First Formula Senator of the Congress of the Union from Morelos
- Incumbent
- Assumed office 1 September 2018 Serving with Radamés Salazar Solorio and Ángel García Yáñez
- Preceded by: Fidel Demédicis Hidalgo

Personal details
- Born: Lucía Virginia Meza Guzmán 13 December 1975 (age 50) Cuautla, Morelos, Mexico
- Party: PRI
- Education: Universidad Latinoamericana

= Lucía Meza Guzmán =

Mexican politician

Lucía Virginia Meza Guzmán (born 13 December 1975) is a Mexican politician and senator to the LXIV Legislature of the Mexican Congress from the state of Morelos. She had previously served as a federal deputy in the LXIII Legislature of the Mexican Congress. Meza Guzmán is affiliated with the Institutional Revolutionary Party (PRI).

==Political career==
Meza Guzmán obtained her undergraduate degree in public administration from the Universidad Latinoamericana.

Meza Guzmán joined the Party of the Democratic Revolution (PRD) in 1998, serving as a youth coordinator in various positions from 2000 to 2002. Simultaneously, she coordinated welfare programs in Cuautla (from 1998 to 2000) then offered technical assistance to the welfare and public works department of Atlatlahuacan (from 2001 to 2003). In 2003, she began a three-year term on the municipal council of Cuautla. She then became a state councilor for the PRD in 2002, 2005 and 2008 and a national councilor in 2011 and 2014.

In 2006, Meza Guzmán was elected to the first of two terms in the state congress. In the 50th Legislature, she was the president of the Policy and Government Board and led the PRD faction. After that term ended, Meza Guzmán ran for the municipal presidency of Cuautla.

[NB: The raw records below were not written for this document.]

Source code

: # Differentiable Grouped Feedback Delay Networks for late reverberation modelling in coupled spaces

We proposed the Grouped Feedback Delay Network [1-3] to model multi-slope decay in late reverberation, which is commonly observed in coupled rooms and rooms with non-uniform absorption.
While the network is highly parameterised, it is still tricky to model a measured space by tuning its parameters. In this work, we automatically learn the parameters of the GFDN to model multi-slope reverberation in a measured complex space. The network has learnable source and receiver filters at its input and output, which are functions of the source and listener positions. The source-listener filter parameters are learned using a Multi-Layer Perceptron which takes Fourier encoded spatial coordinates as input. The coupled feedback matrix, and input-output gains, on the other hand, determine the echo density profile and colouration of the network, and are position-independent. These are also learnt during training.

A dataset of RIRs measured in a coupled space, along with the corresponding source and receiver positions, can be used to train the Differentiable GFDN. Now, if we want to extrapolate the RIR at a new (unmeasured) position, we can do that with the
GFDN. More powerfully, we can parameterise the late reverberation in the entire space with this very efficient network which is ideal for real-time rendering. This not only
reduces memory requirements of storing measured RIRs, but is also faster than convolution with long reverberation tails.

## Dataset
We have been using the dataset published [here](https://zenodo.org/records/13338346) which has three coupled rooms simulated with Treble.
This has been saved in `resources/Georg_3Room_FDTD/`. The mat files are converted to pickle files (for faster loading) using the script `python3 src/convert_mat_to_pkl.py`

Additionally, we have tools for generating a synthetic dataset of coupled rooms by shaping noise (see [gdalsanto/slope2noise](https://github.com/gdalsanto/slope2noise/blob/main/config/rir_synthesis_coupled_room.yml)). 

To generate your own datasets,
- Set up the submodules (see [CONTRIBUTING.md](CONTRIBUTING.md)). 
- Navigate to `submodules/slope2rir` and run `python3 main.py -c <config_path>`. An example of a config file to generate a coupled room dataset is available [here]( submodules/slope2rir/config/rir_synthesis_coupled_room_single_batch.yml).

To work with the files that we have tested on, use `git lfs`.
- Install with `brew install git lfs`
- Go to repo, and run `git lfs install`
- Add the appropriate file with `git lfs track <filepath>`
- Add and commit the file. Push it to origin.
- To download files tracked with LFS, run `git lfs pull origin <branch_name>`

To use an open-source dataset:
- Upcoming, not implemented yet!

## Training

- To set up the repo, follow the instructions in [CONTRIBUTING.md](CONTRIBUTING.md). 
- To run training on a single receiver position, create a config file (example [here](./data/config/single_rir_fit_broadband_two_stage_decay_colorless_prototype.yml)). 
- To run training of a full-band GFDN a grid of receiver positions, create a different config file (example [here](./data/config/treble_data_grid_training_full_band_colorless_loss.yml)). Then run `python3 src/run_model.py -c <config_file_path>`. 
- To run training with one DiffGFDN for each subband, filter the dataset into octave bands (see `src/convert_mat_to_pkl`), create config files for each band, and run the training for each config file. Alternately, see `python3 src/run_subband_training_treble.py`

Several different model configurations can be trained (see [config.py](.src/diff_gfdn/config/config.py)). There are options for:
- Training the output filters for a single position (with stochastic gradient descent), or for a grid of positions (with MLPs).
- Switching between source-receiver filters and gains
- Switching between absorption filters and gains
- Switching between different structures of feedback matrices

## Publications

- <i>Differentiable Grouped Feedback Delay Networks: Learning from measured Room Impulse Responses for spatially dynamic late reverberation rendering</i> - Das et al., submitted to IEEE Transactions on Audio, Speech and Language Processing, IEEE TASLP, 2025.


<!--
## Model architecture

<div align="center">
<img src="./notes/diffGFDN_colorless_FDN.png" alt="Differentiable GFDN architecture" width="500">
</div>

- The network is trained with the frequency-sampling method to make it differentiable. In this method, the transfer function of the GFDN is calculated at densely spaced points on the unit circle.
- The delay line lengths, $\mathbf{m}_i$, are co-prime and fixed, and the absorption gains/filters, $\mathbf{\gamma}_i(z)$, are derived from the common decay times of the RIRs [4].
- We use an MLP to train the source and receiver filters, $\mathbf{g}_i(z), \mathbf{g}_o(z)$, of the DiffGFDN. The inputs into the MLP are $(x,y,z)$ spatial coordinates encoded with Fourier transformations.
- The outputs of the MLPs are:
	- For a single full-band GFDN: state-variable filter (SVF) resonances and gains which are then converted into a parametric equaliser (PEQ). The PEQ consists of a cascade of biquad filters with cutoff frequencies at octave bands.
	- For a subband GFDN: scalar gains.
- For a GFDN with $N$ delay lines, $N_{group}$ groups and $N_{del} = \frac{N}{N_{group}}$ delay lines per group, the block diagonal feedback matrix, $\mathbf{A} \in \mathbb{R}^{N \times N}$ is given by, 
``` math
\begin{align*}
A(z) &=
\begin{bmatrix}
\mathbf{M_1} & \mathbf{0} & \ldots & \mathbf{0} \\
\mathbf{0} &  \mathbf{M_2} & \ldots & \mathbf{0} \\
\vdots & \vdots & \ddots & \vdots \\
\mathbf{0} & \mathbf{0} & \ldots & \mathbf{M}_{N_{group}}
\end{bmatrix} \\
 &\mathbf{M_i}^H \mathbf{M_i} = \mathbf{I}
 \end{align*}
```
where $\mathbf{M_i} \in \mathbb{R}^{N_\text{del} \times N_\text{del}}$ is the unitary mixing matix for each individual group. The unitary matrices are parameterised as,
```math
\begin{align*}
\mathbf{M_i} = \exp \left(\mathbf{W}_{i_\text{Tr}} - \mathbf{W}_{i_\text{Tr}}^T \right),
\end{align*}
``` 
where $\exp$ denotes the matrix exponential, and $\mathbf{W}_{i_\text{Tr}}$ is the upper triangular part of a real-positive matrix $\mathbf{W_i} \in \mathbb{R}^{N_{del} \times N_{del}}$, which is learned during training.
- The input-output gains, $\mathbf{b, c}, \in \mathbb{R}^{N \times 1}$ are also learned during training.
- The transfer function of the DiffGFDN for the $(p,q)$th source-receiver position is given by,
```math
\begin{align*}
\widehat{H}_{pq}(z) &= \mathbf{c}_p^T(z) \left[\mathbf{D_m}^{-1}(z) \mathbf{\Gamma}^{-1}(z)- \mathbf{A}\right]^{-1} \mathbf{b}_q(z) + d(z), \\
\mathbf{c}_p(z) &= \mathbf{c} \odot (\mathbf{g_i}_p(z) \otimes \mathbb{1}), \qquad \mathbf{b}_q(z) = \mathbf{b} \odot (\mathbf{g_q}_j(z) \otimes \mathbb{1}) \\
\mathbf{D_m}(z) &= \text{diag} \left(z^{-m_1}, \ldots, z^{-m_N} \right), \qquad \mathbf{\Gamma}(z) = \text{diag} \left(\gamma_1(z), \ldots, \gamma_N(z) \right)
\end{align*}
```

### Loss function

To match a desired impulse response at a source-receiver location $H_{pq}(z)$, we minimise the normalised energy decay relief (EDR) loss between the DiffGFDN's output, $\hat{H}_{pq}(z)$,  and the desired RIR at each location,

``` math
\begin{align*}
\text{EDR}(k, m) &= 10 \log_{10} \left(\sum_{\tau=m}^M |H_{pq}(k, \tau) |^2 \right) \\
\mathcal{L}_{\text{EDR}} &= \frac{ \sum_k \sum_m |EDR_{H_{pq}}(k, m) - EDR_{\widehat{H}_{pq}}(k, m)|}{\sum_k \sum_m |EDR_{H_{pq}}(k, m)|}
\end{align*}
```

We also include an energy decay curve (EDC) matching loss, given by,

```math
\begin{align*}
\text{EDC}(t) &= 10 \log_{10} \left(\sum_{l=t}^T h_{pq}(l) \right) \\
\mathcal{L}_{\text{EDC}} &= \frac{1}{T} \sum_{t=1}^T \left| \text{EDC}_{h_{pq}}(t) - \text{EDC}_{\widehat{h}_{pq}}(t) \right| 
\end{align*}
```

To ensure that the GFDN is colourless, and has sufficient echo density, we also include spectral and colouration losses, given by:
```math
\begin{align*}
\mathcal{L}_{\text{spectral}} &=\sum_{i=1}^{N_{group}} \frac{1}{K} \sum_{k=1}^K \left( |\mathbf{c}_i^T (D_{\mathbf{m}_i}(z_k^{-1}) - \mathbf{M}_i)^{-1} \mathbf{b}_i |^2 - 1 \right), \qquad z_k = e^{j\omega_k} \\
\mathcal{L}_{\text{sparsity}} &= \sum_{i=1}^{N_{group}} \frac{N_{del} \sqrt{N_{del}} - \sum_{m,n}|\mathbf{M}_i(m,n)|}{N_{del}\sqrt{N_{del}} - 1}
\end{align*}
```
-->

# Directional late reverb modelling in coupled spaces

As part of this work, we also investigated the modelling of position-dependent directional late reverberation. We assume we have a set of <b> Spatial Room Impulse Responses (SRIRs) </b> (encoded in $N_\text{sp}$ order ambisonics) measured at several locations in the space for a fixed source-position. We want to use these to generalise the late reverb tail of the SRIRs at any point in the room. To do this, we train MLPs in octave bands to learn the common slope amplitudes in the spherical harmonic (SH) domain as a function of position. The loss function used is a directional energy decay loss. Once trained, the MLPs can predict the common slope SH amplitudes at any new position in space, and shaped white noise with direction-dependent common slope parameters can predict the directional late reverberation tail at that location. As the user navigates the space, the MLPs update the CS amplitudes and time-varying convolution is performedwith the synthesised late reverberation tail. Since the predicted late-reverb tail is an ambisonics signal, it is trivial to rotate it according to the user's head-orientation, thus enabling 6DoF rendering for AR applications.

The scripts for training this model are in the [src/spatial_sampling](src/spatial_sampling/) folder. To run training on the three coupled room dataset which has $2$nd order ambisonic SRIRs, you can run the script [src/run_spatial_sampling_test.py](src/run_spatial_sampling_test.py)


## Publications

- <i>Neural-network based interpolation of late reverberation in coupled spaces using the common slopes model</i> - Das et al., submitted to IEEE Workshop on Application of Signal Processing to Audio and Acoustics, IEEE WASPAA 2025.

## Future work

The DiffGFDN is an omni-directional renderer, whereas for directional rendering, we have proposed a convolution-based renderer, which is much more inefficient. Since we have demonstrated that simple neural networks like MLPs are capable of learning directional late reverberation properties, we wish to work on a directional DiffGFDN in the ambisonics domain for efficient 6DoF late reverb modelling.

Three years later, voters in the 15th state district, composed of southern Cuautla, returned Meza Guzmán to the state legislature. In her second tour in Cuernavaca, she became president of the Board of Directors, as well as the Constitutional Points and Legislation Commission; she also served on three other committees.

In 2015, she won election to the federal Chamber of Deputies from the third district of Morelos, which is centered on Cuautla. She sat on the Finance and Public Credit, Housing, and Radio and Television Commissions.

===Party switch and election to the Senate===
Meza left the PRD in November 2017, stating that the party had lost its ideological way and become antidemocratic. The next week, she affiliated with Morena. She was elected to the Senate as one of the two Juntos Haremos Historia candidates, alongside Radamés Salazar Solorio.

===2024 gubernatorial race===
Meza Guzmán is contending for the governorship of Morelos in the 2 June 2024 election as the candidate of the Fuerza y Corazón por México coalition.

==Nonprofits==
In 2010, Meza Guzmán founded the civil association Pervivir, A.C., and began serving as an adviser to Casa de Diálogo, A.C.